*ACTIVITY*. In the records below, find the line that contains "## Background" and the line that contains "Software, Hell Yeah!**". Set down exactly those lines and every line between them, and nothing more.

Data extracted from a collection
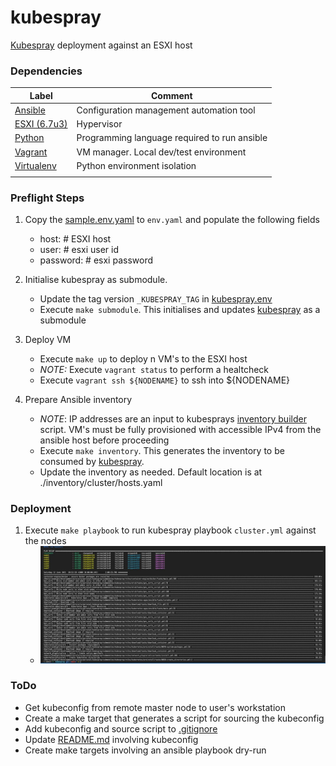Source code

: # kubespray
[Kubespray](https://github.com/kubernetes-sigs/kubespray) deployment against an ESXI host

### Dependencies
| Label | Comment |
| - | - |
| [Ansible](https://docs.ansible.com/) | Configuration management automation tool|
| [ESXI (6.7u3)](https://my.vmware.com/en/group/vmware/evalcenter?p=free-esxi6) | Hypervisor |
| [Python](https://www.python.org/downloads/) | Programming language required to run ansible |
| [Vagrant](https://www.vagrantup.com/docs) | VM manager. Local dev/test environment |
| [Virtualenv](https://docs.python.org/3/tutorial/venv.html) | Python environment isolation |
|||

### Preflight Steps
1. Copy the [sample.env.yaml](./sample.env.yaml) to `env.yaml` and populate the following fields
    - host: # ESXI host
    - user: # esxi user id
    - password: # esxi password

2. Initialise kubespray as submodule.
    - Update the tag version `_KUBESPRAY_TAG` in [kubespray.env](./kubespray.env)
    - Execute `make submodule`. This initialises and updates [kubespray](https://github.com/kubernetes-sigs/kubespray) as a submodule

3. Deploy VM
    - Execute `make up` to deploy n VM's to the ESXI host
    - *NOTE:* Execute `vagrant status` to perform a healtcheck
    - Execute `vagrant ssh ${NODENAME}` to ssh into ${NODENAME}

4. Prepare Ansible inventory
    - *NOTE*: IP addresses are an input to kubesprays [inventory builder](https://github.com/kubernetes-sigs/kubespray/tree/master/contrib/inventory_builder) script. VM's must be fully provisioned with accessible IPv4 from the ansible host before proceeding
    - Execute `make inventory`. This generates the inventory to be consumed by [kubespray](https://github.com/kubernetes-sigs/kubespray).
    - Update the inventory as needed. Default location is at ./inventory/cluster/hosts.yaml

### Deployment
1. Execute `make playbook` to run kubespray playbook `cluster.yml` against the nodes 
    - ![alt text](kubespray-7n.jpg "Kubespray 7 node cluster")

### ToDo
- Get kubeconfig from remote master node to user's workstation
- Create a make target that generates a script for sourcing the kubeconfig
- Add kubeconfig and source script to [.gitignore](./.gitignore)
- Update [README.md](./README.md) involving kubeconfig
- Create make targets involving an ansible playbook dry-run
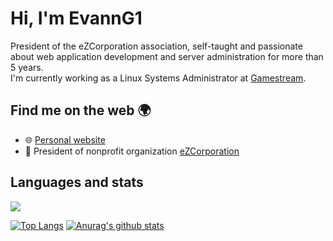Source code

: # Hi, I'm EvannG1
President of the eZCorporation association, self-taught and passionate about web application development and server administration for more than 5 years.<br>
I'm currently working as a Linux Systems Administrator at [Gamestream](https://gamestream.biz).

## Find me on the web 🌍
- 🌐 [Personal website](https://evanng1.fr)
- 🚀 President of nonprofit organization [eZCorporation](https://ezcorp.io/)

## Languages and stats
![](https://komarev.com/ghpvc/?username=EvannG1&color=blue)

[![Top Langs](https://github-readme-stats.vercel.app/api/top-langs/?username=evanng1&show_icoons=true&theme=tokyonight)](https://github.com/anuraghazra/github-readme-stats)
[![Anurag's github stats](https://github-readme-stats.vercel.app/api?username=evanng1&show_icons=true&theme=tokyonight)](https://github.com/anuraghazra/github-readme-stats)
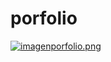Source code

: # porfolio
[![imagenporfolio.png](https://i.postimg.cc/MTszGGD4/imagenporfolio.png)](https://postimg.cc/wysCfgnc)
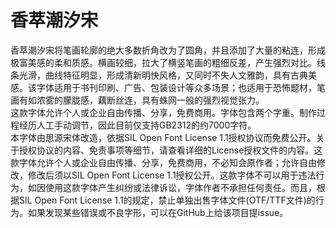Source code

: # 香萃潮汐宋
香萃潮汐宋将笔画轮廓的绝大多数折角改为了圆角，并且添加了大量的粘连，形成极富美感的柔和质感。横画较细，拉大了横竖笔画的粗细反差，产生强烈对比。线条光滑，曲线特征明显，形成清新明快风格，又同时不失人文雅韵，具有古典美感。该字体适用于书刊印刷、广告、包装设计等众多场景；也适用于恐怖题材，笔画有如浓雾的朦胧感，藕断丝连，具有蛛网一般的强烈视觉张力。
<br>这款字体允许个人或企业自由传播、分享，免费商用。字体包含两个字重。制作过程经历人工手动调节，因此目前仅支持GB2312的约7000字符。
<br>本字体由思源宋体改造，依据SIL Open Font License 1.1授权协议而免费公开。关于授权协议的内容、免责事项等细节，请查看详细的License授权文件的内容。这款字体允许个人或企业自由传播、分享，免费商用，不必知会原作者；允许自由修改，修改后须以SIL Open Font License 1.1授权公开。这款字体不可以用于违法行为，如因使用这款字体产生纠纷或法律诉讼，字体作者不承担任何责任。而且，根据SIL Open Font License 1.1的规定，禁止单独出售字体文件(OTF/TTF文件)的行为。如果发现某些错误或不良字形，可以在GitHub上给该项目提issue。
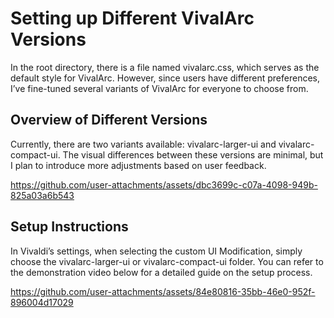 # Setting up Different VivalArc Versions

In the root directory, there is a file named vivalarc.css, which serves as the default style for VivalArc. However, since users have different preferences, I’ve fine-tuned several variants of VivalArc for everyone to choose from.

## Overview of Different Versions

Currently, there are two variants available: vivalarc-larger-ui and vivalarc-compact-ui. The visual differences between these versions are minimal, but I plan to introduce more adjustments based on user feedback.

https://github.com/user-attachments/assets/dbc3699c-c07a-4098-949b-825a03a6b543

## Setup Instructions
In Vivaldi’s settings, when selecting the custom UI Modification, simply choose the vivalarc-larger-ui or vivalarc-compact-ui folder. You can refer to the demonstration video below for a detailed guide on the setup process.

https://github.com/user-attachments/assets/84e80816-35bb-46e0-952f-896004d17029
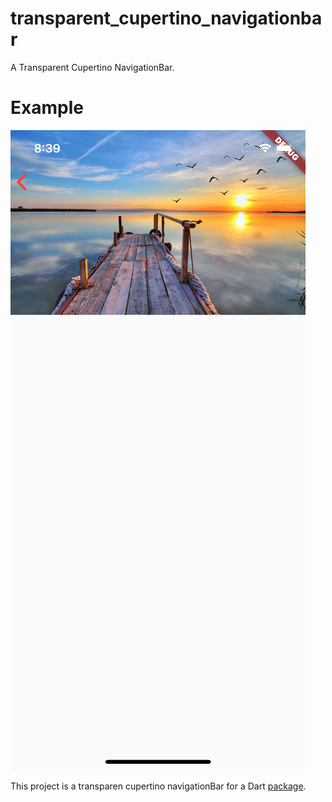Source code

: # transparent_cupertino_navigationbar

A Transparent Cupertino NavigationBar.

# Example

![image](https://github.com/reforge42/flutter_transparent_cupertino_navigationbar/blob/master/image/exampleImage1.png)


This project is a transparen cupertino navigationBar for a Dart
[package](https://pub.dev/packages/transparent_cupertino_navigationbar).
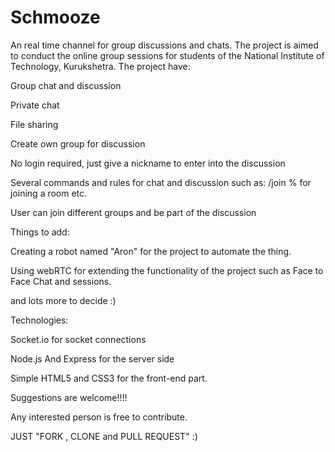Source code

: # Schmooze
An real time channel for group discussions and chats. The project is aimed to conduct the online group sessions for students  of the National Institute of Technology, Kurukshetra.
The project have:

Group chat and discussion

Private chat

File sharing 

Create own group for discussion

No login required, just give a nickname to enter into the discussion

Several commands and rules for chat and discussion such as:  /join %<room name>  for joining a room etc.

User can join different groups and be part of the discussion


Things to add:

Creating a robot named "Aron" for the project to automate the thing.

Using webRTC for extending the functionality of the project such as Face to Face Chat and sessions.

and lots more to decide :)


Technologies:

Socket.io for socket connections

Node.js And Express for the server side

Simple HTML5 and CSS3 for the front-end part.


Suggestions are welcome!!!!

Any interested person is free to contribute.

JUST "FORK , CLONE and PULL REQUEST" :)





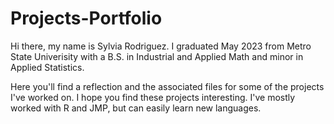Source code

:# Projects-Portfolio
Hi there, my name is Sylvia Rodriguez. I graduated May 2023 from Metro State Univerisity with a B.S. in Industrial and Applied Math and minor in Applied Statistics. 

Here you'll find a reflection and the associated files for some of the projects I've worked on. 
I hope you find these projects interesting. I've mostly worked with R and JMP, but can easily learn new languages.
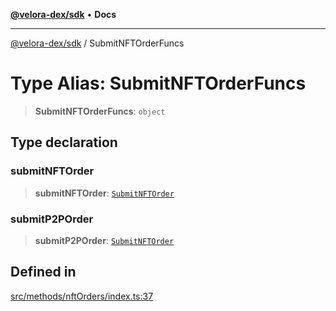 [**@velora-dex/sdk**](../README.md) • **Docs**

***

[@velora-dex/sdk](../globals.md) / SubmitNFTOrderFuncs

# Type Alias: SubmitNFTOrderFuncs

> **SubmitNFTOrderFuncs**: `object`

## Type declaration

### submitNFTOrder

> **submitNFTOrder**: [`SubmitNFTOrder`](../-internal-/type-aliases/SubmitNFTOrder.md)

### submitP2POrder

> **submitP2POrder**: [`SubmitNFTOrder`](../-internal-/type-aliases/SubmitNFTOrder.md)

## Defined in

[src/methods/nftOrders/index.ts:37](https://github.com/paraswap/paraswap-sdk/blob/master/src/methods/nftOrders/index.ts#L37)
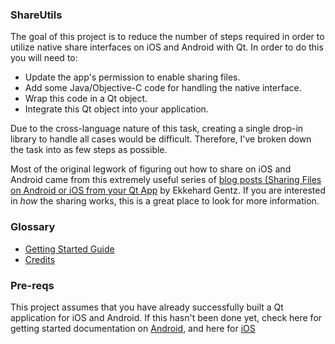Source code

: 
### ShareUtils

The goal of this project is to reduce the number of steps required in order to utilize native share interfaces on iOS and Android with Qt. In order to do this you will need to:
- Update the app's permission to enable sharing files.
- Add some Java/Objective-C code for handling the native interface.
- Wrap this code in a Qt object.
- Integrate this Qt object into your application.

Due to the cross-language nature of this task, creating a single drop-in library to handle all cases would be difficult. Therefore, I've broken down the task into as few steps as possible.

Most of the original legwork of figuring out how to share on iOS and Android came from this extremely useful series of [blog posts (Sharing Files on Android or iOS from your Qt App](https://blog.qt.io/blog/2017/12/01/sharing-files-android-ios-qt-app/) by Ekkehard Gentz. If you are interested in _how_ the sharing works, this is a great place to look for more information.

### Glossary

* [Getting Started Guide](Instructions.md)
* [Credits](Credits.md)

### <a name="pre-reqs"></a>Pre-reqs

This project assumes that you have already successfully built a Qt application for iOS and Android. If this hasn't been done yet, check here for getting started documentation on [Android](https://doc.qt.io/qt-5/android-getting-started.html), and here for [iOS](https://doc.qt.io/qt-5/ios.html)

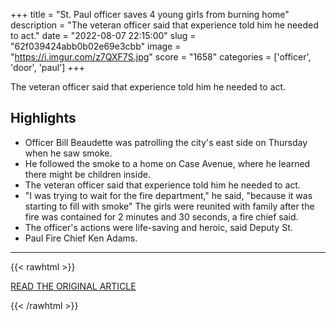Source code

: +++
title = "St. Paul officer saves 4 young girls from burning home"
description = "The veteran officer said that experience told him he needed to act."
date = "2022-08-07 22:15:00"
slug = "62f039424abb0b02e69e3cbb"
image = "https://i.imgur.com/z7QXF7S.jpg"
score = "1658"
categories = ['officer', 'door', 'paul']
+++

The veteran officer said that experience told him he needed to act.

## Highlights

- Officer Bill Beaudette was patrolling the city's east side on Thursday when he saw smoke.
- He followed the smoke to a home on Case Avenue, where he learned there might be children inside.
- The veteran officer said that experience told him he needed to act.
- "I was trying to wait for the fire department," he said, "because it was starting to fill with smoke" The girls were reunited with family after the fire was contained for 2 minutes and 30 seconds, a fire chief said.
- The officer's actions were life-saving and heroic, said Deputy St.
- Paul Fire Chief Ken Adams.

---

{{< rawhtml >}}
  <p class="article-category">
    <a target="_blank" href="https://www.cbsnews.com/minnesota/news/st-paul-officer-saves-4-young-girls-from-burning-home/">READ THE ORIGINAL ARTICLE</a>
  </p>
{{< /rawhtml >}}
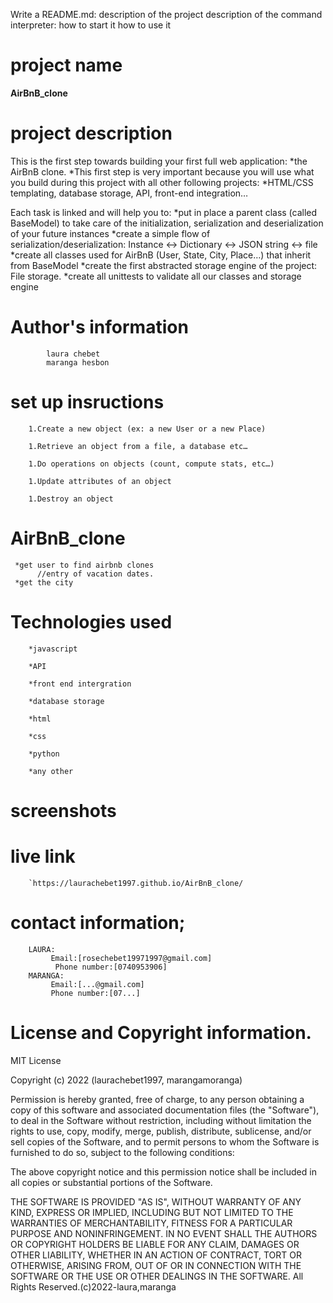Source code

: Write a README.md:
description of the project
description of the command interpreter:
how to start it
how to use it
# project name
**AirBnB_clone**

# project description 
This is the first step towards building your first full web application: 
       *the AirBnB clone.
        *This first step is very important because you will use what you build during this project with all other following projects:
                                *HTML/CSS templating, database storage, API, front-end integration…

Each task is linked and will help you to:
         *put in place a parent class (called BaseModel) to take care of the initialization, serialization and deserialization of your future instances
         *create a simple flow of serialization/deserialization: Instance <-> Dictionary <-> JSON string <-> file
         *create all classes used for AirBnB (User, State, City, Place…) that inherit from BaseModel
         *create the first abstracted storage engine of the project: File storage.
         *create all unittests to validate all our classes and storage engine

# Author's information 
            laura chebet
            maranga hesbon
    
# set up insructions
        1.Create a new object (ex: a new User or a new Place)

        1.Retrieve an object from a file, a database etc…

        1.Do operations on objects (count, compute stats, etc…)

        1.Update attributes of an object

        1.Destroy an object
 
 
# AirBnB_clone
     *get user to find airbnb clones
          //entry of vacation dates. 
     *get the city
# Technologies used
        *javascript

        *API

        *front end intergration

        *database storage

        *html

        *css

        *python

        *any other

# screenshots


# live link
        `https://laurachebet1997.github.io/AirBnB_clone/
 

# contact information;

        LAURA:
             Email:[rosechebet19971997@gmail.com]
              Phone number:[0740953906]
        MARANGA:
             Email:[...@gmail.com]
             Phone number:[07...]   

# License and Copyright information.
MIT License

Copyright (c) 2022 (laurachebet1997, marangamoranga)

Permission is hereby granted, free of charge, to any person obtaining a copy
of this software and associated documentation files (the "Software"), to deal
in the Software without restriction, including without limitation the rights
to use, copy, modify, merge, publish, distribute, sublicense, and/or sell
copies of the Software, and to permit persons to whom the Software is
furnished to do so, subject to the following conditions:

The above copyright notice and this permission notice shall be included in all
copies or substantial portions of the Software.

THE SOFTWARE IS PROVIDED "AS IS", WITHOUT WARRANTY OF ANY KIND, EXPRESS OR
IMPLIED, INCLUDING BUT NOT LIMITED TO THE WARRANTIES OF MERCHANTABILITY,
FITNESS FOR A PARTICULAR PURPOSE AND NONINFRINGEMENT. IN NO EVENT SHALL THE
AUTHORS OR COPYRIGHT HOLDERS BE LIABLE FOR ANY CLAIM, DAMAGES OR OTHER
LIABILITY, WHETHER IN AN ACTION OF CONTRACT, TORT OR OTHERWISE, ARISING FROM,
OUT OF OR IN CONNECTION WITH THE SOFTWARE OR THE USE OR OTHER DEALINGS IN THE
SOFTWARE.
        All Rights Reserved.(c)2022-laura,maranga
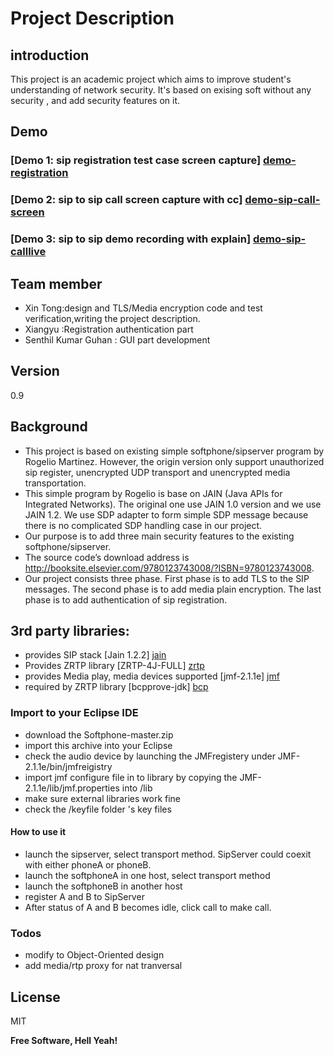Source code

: # Project Description

## introduction
This project is an academic project which aims to improve student's understanding of network security. It's based on exising soft without any security , and add security features on it.

## Demo
### [Demo 1: sip registration test case screen capture] [demo-registration]
### [Demo 2: sip to sip call screen capture with cc]  [demo-sip-call-screen]
### [Demo 3: sip to sip demo recording with explain] [demo-sip-calllive]


## Team member

* Xin Tong:design and TLS/Media encryption code and test verification,writing the project description.
* Xiangyu :Registration authentication part
* Senthil Kumar Guhan : GUI part development

## Version
0.9

## Background
* This project is based on existing simple softphone/sipserver program by Rogelio Martinez. However, the origin version only support unauthorized sip register, unencrypted UDP transport and unencrypted media transportation. 
* This simple program by Rogelio is base on JAIN (Java APIs for Integrated Networks). The original one  use JAIN 1.0 version and we use JAIN 1.2. We use SDP adapter to form simple SDP message because there is no complicated SDP handling case in our project.
* Our purpose is to add three main security features to the existing softphone/sipserver. 
* The source code’s download address is http://booksite.elsevier.com/9780123743008/?ISBN=9780123743008.
* Our project consists three phase. First phase is to add TLS to the SIP messages. The second phase is to add media plain encryption. The last phase is to add authentication of sip registration.

## 3rd party libraries:
    
* provides SIP stack  [Jain 1.2.2] [jain]      
* Provides ZRTP library [ZRTP-4J-FULL] [zrtp]	    
* provides Media play, media devices supported	 [jmf-2.1.1e] [jmf]		
* required by ZRTP library [bcpprove-jdk] [bcp]


### Import to your Eclipse IDE
* download the Softphone-master.zip
* import this archive into your Eclipse
* check the audio device by launching the JMFregistery under JMF-2.1.1e/bin/jmfreigistry
* import jmf configure file in to library by copying the JMF-2.1.1e/lib/jmf.properties into /lib
* make sure external libraries work fine
* check the /keyfile folder 's key files

#### How to use it

* launch the sipserver, select transport method. SipServer could coexit with either phoneA or phoneB.
* launch the softphoneA in one host, select transport method
* launch the softphoneB in another host
* register A and B to SipServer
* After status of A and B becomes idle, click call to make call.

### Todos

 - modify to Object-Oriented design
 - add media/rtp proxy for nat tranversal

License
----

MIT


**Free Software, Hell Yeah!**

[//]: # (These are reference links used in the body of this note and get stripped out when the markdown processor does its job. There is no need to format nicely because it shouldn't be seen. Thanks SO - http://stackoverflow.com/questions/4823468/store-comments-in-markdown-syntax)
[jain]:<https://jsip.java.net/>
[zrtp]:<https://github.com/wernerd/ZRTP4PJ>
[jmf]:<http://www.oracle.com/technetwork/java/javase/download-142937.html>
[bcp]: <https://www.bouncycastle.org/latest_releases.html>
[demo-registration]: <https://youtu.be/KtEnXZet6dI>
[demo-sip-call-screen]: <https://youtu.be/syAmNMXW5cE>
[demo-sip-calllive]: <https://youtu.be/3LOwxai1c0s>
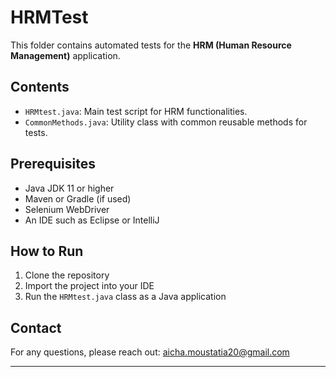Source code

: # HRMTest

This folder contains automated tests for the **HRM (Human Resource Management)** application.

## Contents

- `HRMtest.java`: Main test script for HRM functionalities.
- `CommonMethods.java`: Utility class with common reusable methods for tests.

## Prerequisites

- Java JDK 11 or higher
- Maven or Gradle (if used)
- Selenium WebDriver
- An IDE such as Eclipse or IntelliJ

## How to Run

1. Clone the repository
2. Import the project into your IDE
3. Run the `HRMtest.java` class as a Java application

## Contact

For any questions, please reach out: aicha.moustatia20@gmail.com

---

*OUTPUT FOR THIS TASK*.
## Background
* This project is based on existing simple softphone/sipserver program by Rogelio Martinez. However, the origin version only support unauthorized sip register, unencrypted UDP transport and unencrypted media transportation. 
* This simple program by Rogelio is base on JAIN (Java APIs for Integrated Networks). The original one  use JAIN 1.0 version and we use JAIN 1.2. We use SDP adapter to form simple SDP message because there is no complicated SDP handling case in our project.
* Our purpose is to add three main security features to the existing softphone/sipserver. 
* The source code’s download address is http://booksite.elsevier.com/9780123743008/?ISBN=9780123743008.
* Our project consists three phase. First phase is to add TLS to the SIP messages. The second phase is to add media plain encryption. The last phase is to add authentication of sip registration.

## 3rd party libraries:
    
* provides SIP stack  [Jain 1.2.2] [jain]      
* Provides ZRTP library [ZRTP-4J-FULL] [zrtp]	    
* provides Media play, media devices supported	 [jmf-2.1.1e] [jmf]		
* required by ZRTP library [bcpprove-jdk] [bcp]


### Import to your Eclipse IDE
* download the Softphone-master.zip
* import this archive into your Eclipse
* check the audio device by launching the JMFregistery under JMF-2.1.1e/bin/jmfreigistry
* import jmf configure file in to library by copying the JMF-2.1.1e/lib/jmf.properties into /lib
* make sure external libraries work fine
* check the /keyfile folder 's key files

#### How to use it

* launch the sipserver, select transport method. SipServer could coexit with either phoneA or phoneB.
* launch the softphoneA in one host, select transport method
* launch the softphoneB in another host
* register A and B to SipServer
* After status of A and B becomes idle, click call to make call.

### Todos

 - modify to Object-Oriented design
 - add media/rtp proxy for nat tranversal

License
----

MIT


**Free Software, Hell Yeah!**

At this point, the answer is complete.